Problem to solve: In the listing below, tally each line that contains "center". Reply with the total only.

────────

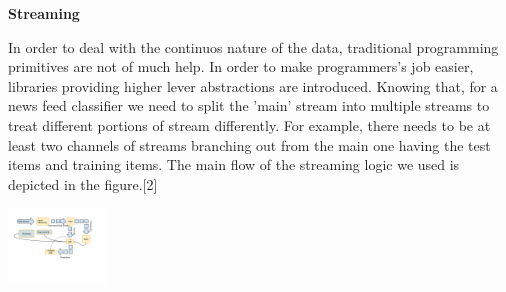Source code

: \begin{center} \textbf{\huge Streaming} \end{center}
In order to deal with the continuos nature of the data, traditional programming primitives are not of much help. In order to make programmers's job easier, libraries providing higher lever abstractions are introduced. Knowing that, for a news feed classifier we need to split the 'main' stream into multiple streams to treat different portions of stream differently. For example, there needs to be at least two channels of streams branching out from the main one having the test items and training items. The main flow of the streaming logic we used is depicted in the figure.[2]\\
\begin{center}
\includegraphics[width=0.2\textwidth]{./time_models/streaming_diagram}
\end{center}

────────

Your solution: 3